Could you write out, word for word, each line from the one containing "- **$footer**: (*boolean*)" to the last line of the data below, both included and nothing more?

(Stored data)
--- START ---
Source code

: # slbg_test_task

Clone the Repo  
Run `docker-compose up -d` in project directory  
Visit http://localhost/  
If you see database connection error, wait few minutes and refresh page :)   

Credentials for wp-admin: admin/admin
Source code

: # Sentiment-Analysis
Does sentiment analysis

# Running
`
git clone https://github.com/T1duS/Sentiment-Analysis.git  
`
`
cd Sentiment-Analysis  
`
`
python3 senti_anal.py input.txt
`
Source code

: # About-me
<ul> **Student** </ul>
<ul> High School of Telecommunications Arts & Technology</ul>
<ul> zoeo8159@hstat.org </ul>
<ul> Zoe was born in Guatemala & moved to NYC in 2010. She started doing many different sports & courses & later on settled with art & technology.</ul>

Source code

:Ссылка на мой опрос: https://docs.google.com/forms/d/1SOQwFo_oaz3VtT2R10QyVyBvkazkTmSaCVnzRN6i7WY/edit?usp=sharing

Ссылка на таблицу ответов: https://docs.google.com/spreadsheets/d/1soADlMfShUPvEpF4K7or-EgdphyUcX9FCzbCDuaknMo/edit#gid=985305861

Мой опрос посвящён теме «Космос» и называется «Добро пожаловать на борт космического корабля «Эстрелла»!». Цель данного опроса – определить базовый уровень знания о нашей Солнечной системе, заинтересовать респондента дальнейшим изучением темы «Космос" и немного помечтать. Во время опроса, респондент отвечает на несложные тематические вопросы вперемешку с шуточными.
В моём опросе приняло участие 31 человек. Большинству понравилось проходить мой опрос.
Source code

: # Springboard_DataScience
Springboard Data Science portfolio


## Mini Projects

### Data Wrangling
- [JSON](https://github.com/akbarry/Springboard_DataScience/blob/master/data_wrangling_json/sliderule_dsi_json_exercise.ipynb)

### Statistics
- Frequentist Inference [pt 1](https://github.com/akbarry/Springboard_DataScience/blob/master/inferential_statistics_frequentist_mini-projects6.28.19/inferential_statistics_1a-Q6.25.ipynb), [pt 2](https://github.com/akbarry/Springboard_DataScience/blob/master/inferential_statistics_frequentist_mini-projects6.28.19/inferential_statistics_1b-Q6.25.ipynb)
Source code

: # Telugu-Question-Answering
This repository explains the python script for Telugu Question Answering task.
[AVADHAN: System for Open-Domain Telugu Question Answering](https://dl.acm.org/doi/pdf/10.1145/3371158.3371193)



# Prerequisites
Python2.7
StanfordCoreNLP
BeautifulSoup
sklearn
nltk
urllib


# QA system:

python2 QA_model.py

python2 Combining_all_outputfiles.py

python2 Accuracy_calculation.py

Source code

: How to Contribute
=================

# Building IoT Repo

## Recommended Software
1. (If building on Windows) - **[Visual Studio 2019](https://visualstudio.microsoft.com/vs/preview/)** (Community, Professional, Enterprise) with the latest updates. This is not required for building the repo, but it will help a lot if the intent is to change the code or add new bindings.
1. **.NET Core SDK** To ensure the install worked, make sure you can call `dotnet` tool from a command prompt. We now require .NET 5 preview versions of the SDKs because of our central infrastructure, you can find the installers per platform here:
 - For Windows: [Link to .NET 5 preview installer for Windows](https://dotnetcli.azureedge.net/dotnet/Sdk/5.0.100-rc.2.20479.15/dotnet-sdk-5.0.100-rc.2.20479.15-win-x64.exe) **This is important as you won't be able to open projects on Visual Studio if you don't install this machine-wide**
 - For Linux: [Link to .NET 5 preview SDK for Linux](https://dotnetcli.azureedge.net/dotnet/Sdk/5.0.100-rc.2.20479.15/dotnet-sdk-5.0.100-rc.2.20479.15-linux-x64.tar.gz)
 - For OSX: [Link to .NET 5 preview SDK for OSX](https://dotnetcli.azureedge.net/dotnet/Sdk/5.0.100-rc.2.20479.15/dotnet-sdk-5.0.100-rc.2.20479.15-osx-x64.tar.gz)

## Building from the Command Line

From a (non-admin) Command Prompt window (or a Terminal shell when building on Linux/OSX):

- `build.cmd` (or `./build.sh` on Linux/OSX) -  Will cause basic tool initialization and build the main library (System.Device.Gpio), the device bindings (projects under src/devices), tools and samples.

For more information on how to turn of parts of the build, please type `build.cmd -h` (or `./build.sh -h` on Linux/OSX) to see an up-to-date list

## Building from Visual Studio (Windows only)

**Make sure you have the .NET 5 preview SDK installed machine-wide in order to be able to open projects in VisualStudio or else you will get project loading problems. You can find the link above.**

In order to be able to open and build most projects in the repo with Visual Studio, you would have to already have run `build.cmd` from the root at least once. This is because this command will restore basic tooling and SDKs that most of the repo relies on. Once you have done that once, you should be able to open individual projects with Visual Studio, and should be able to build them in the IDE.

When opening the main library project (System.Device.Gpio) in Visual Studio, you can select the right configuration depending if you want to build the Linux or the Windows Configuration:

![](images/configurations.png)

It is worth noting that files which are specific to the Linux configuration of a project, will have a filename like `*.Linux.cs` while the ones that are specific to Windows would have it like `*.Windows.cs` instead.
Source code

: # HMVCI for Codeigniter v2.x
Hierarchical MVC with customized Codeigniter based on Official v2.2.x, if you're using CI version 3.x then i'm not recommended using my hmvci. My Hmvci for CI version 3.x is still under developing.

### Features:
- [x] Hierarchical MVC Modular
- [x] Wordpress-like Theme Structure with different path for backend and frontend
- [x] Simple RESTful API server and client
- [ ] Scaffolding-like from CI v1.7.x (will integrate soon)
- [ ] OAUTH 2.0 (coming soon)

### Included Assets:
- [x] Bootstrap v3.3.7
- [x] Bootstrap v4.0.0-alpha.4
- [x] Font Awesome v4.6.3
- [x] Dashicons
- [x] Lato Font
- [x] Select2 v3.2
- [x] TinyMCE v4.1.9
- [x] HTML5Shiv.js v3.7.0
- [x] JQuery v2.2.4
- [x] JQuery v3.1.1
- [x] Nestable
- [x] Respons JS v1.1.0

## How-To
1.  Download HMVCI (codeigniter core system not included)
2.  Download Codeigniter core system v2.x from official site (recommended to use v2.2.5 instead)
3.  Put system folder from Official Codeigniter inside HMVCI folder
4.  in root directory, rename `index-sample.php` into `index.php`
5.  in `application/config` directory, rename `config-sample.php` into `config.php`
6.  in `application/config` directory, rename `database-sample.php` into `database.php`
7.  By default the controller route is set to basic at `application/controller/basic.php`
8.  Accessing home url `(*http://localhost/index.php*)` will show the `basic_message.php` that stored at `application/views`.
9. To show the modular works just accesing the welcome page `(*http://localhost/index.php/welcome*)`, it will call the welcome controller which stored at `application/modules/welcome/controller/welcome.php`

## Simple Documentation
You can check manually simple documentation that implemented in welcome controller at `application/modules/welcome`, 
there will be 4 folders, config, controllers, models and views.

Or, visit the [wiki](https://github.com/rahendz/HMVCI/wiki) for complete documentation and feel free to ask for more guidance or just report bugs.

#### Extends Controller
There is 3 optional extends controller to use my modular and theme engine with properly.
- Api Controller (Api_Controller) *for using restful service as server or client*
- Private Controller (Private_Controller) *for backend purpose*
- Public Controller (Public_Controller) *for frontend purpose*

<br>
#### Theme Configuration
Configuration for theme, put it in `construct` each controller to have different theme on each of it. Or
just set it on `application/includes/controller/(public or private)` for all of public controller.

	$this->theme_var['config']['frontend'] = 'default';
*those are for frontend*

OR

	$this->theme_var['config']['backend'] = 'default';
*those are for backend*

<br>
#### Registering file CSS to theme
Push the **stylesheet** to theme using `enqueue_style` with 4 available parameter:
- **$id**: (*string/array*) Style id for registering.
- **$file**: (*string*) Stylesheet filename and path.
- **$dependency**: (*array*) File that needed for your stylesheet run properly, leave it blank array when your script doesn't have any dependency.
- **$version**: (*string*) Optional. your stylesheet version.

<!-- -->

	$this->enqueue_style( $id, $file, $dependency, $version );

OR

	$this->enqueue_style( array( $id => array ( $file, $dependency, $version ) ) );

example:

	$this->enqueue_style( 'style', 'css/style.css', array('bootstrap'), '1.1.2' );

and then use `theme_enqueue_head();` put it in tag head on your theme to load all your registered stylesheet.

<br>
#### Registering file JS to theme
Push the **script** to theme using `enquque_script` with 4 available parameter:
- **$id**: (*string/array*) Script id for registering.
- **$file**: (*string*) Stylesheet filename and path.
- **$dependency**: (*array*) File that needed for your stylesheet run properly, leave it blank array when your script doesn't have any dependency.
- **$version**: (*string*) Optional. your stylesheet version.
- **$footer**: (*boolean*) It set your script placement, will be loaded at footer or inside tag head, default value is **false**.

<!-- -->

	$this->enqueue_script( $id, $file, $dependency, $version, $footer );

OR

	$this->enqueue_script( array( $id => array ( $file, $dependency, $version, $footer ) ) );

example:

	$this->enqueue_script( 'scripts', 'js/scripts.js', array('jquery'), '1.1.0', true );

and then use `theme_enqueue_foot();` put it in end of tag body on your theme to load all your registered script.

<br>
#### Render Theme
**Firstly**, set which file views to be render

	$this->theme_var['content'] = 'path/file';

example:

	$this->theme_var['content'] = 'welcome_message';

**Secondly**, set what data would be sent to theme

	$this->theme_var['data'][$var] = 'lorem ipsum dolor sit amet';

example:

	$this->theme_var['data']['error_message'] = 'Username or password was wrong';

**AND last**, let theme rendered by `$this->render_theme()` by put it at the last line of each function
--- END ---
_Task answer:_
- **$footer**: (*boolean*) It set your script placement, will be loaded at footer or inside tag head, default value is **false**.

<!-- -->

	$this->enqueue_script( $id, $file, $dependency, $version, $footer );

OR

	$this->enqueue_script( array( $id => array ( $file, $dependency, $version, $footer ) ) );

example:

	$this->enqueue_script( 'scripts', 'js/scripts.js', array('jquery'), '1.1.0', true );

and then use `theme_enqueue_foot();` put it in end of tag body on your theme to load all your registered script.

<br>
#### Render Theme
**Firstly**, set which file views to be render

	$this->theme_var['content'] = 'path/file';

example:

	$this->theme_var['content'] = 'welcome_message';

**Secondly**, set what data would be sent to theme

	$this->theme_var['data'][$var] = 'lorem ipsum dolor sit amet';

example:

	$this->theme_var['data']['error_message'] = 'Username or password was wrong';

**AND last**, let theme rendered by `$this->render_theme()` by put it at the last line of each function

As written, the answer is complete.